Argentina es un país de una larga tradición agrícola, centrada al principio en la extensa y fértil región pampeana, pero que más tarde incluyó productos generados en ambientes diferentes, como la vid en Cuyo y las manzanas en el norte de la Patagonia. A partir de la gran expansión del trigo a principios del siglo XX, seguida por el crecimiento del maíz, los cultivos aparecieron como los más importantes actores en la producción agropecuaria, alternándose en ese papel, y según el vaivén de los mercados internacionales, con la cría de ganado vacuno. Es este vaivén, ayudado por la flexibilidad del potencial productivo natural de la llanura templada, el que hizo que durante mucho tiempo las posibilidades de degradación de los suelos fueran evitadas merced a la rotación constante entre diversas especies de cultivos y la ocupación alternada con el ganado.

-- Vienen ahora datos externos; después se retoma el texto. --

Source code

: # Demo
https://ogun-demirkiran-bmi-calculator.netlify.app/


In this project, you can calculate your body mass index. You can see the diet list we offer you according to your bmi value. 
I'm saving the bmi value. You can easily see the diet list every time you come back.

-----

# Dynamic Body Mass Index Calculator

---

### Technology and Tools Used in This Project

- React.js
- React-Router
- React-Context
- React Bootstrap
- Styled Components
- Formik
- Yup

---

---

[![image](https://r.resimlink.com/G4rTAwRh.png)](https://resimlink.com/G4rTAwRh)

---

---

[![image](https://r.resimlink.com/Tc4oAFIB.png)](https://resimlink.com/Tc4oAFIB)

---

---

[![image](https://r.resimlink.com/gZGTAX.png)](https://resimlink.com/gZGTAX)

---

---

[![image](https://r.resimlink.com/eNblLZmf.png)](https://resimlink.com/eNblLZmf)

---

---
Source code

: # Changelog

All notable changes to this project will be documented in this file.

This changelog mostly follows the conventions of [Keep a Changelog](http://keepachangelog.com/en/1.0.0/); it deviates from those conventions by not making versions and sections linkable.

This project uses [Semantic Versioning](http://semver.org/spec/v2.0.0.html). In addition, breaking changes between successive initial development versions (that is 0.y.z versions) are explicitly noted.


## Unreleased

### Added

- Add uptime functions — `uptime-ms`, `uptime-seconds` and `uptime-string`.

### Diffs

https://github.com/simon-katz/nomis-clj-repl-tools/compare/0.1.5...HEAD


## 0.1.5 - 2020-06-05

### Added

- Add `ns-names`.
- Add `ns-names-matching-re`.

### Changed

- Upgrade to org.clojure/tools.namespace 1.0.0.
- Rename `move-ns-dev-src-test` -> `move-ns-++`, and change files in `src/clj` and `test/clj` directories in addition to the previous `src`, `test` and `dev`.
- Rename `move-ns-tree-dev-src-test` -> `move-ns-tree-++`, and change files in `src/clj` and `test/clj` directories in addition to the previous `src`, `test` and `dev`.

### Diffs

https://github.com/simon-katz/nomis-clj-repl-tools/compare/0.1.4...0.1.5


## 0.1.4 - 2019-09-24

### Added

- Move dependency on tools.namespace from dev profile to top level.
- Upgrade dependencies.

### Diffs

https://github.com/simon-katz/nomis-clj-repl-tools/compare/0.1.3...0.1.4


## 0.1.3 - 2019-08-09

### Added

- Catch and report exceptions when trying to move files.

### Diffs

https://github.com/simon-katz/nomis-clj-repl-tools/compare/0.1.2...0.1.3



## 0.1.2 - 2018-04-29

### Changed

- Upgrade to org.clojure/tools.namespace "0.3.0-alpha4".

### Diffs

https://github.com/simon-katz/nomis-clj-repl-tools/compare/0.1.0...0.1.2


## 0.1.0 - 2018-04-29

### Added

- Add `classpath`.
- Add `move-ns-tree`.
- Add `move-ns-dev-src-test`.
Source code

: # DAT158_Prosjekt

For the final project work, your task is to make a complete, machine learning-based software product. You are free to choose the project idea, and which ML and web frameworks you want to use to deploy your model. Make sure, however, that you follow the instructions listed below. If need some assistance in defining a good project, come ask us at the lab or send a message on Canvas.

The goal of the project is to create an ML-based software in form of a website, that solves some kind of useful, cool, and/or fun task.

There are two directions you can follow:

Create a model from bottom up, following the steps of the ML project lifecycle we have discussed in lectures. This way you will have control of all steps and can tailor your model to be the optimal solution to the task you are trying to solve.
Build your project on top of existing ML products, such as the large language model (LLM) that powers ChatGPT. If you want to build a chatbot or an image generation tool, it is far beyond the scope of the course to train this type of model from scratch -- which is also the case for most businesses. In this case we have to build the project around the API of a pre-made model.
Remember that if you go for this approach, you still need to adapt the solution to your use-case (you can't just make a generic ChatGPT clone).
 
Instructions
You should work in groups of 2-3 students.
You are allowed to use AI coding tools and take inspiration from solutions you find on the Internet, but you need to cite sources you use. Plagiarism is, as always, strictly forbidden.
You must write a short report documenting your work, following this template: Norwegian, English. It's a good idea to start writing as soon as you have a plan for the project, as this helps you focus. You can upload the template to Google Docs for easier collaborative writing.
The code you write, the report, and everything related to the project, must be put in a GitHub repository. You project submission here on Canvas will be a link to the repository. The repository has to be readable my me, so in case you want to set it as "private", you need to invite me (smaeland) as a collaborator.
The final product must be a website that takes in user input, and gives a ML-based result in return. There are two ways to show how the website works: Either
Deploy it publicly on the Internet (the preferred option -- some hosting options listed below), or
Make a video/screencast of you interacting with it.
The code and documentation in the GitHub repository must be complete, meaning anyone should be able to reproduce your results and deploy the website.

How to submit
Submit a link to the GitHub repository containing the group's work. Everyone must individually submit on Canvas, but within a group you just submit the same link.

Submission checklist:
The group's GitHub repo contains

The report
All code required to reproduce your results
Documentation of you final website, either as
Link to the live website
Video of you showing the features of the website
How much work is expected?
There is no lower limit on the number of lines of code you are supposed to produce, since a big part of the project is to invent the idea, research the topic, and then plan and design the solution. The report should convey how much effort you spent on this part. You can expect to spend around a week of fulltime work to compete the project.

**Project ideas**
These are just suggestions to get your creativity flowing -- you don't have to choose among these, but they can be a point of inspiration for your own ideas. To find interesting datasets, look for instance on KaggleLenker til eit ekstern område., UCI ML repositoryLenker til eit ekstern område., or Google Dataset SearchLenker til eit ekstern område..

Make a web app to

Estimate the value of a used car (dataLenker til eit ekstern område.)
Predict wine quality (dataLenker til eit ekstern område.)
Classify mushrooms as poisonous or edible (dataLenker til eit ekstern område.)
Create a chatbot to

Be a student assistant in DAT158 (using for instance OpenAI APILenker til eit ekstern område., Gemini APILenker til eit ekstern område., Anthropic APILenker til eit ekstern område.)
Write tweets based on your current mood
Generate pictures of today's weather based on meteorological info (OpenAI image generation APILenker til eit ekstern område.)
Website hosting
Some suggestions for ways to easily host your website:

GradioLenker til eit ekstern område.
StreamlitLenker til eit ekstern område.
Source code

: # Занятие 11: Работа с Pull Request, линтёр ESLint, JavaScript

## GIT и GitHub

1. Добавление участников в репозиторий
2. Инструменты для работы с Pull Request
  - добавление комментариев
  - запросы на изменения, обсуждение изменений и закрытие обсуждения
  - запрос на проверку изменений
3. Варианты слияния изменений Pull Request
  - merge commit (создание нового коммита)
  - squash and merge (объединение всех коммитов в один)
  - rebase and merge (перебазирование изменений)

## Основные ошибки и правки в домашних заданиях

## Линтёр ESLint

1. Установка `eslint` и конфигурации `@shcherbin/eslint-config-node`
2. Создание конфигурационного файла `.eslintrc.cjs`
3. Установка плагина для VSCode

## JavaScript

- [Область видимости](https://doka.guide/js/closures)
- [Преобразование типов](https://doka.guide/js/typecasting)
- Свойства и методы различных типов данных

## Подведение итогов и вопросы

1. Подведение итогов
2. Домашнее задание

Hacia fines del siglo XX la situación comenzó a cambiar, al aparecer como potencial cultivo la soja. Si bien el origen de esta leguminosa es subtropical, tiene una gran capacidad natural de adaptación a una diversidad de ambientes, y la llanura pampeana mostró ser especialmente apta. La soja puede ser comercializada directamente como grano o también ser procesada para obtener aceite, y como subproducto de la molienda llamada harina de soja, utilizada como alimento para el ganado. Este cultivo crecía en el mercado internacional gracias a la aparición de un gran demandante, China, importante consumidor y actualmente principal comprador internacional junto con la Unión Europea.

La introducción de la soja en Argentina comenzó gradualmente en la década de 1970, utilizando en el cultivo de otros cereales, como el maíz y el trigo, las tecnologías usuales hasta el momento: varias pasadas de maquinaria, eliminación mecánica de malezas y frecuente utilización de semillas propias. El trigo presentaba la ventaja de permitir una doble cosecha aprovechando, por un lado, la siembra temprana del trigo en invierno y la cosecha relativamente tardía de la soja a principios del otoño. Sin embargo, esto era potencialmente peligroso para la fertilidad de la tierra, ya que prácticamente no había periodo de descanso y existía poca devolución de materia orgánica al suelo, debido a que el rastrojo de la soja es de muy escaso volumen (Gras y Hernández, 2009; Reboratti, 2010a).

El gran impulso en la producción sojera provino de la aprobación, en 1976, de variedades genéticamente modificadas y la consecuente adopción masiva del uso de un herbicida, el glifosato. Éste es de bajo precio, pero no podía utilizarse en la soja original no transgénica, ya que atacaba la misma planta, lo cual obligaba a usar una serie de herbicidas específicos de distintas malezas, más caros y que exigían varias aplicaciones. Poco después se extendió muy rápidamente el uso de tecnologías de bajo impacto en la estructura del suelo, básicamente la llamada siembra directa, una técnica que no remueve los suelos e inserta directamente la semilla en la tierra, lo que requiere una sola pasada de maquinaria.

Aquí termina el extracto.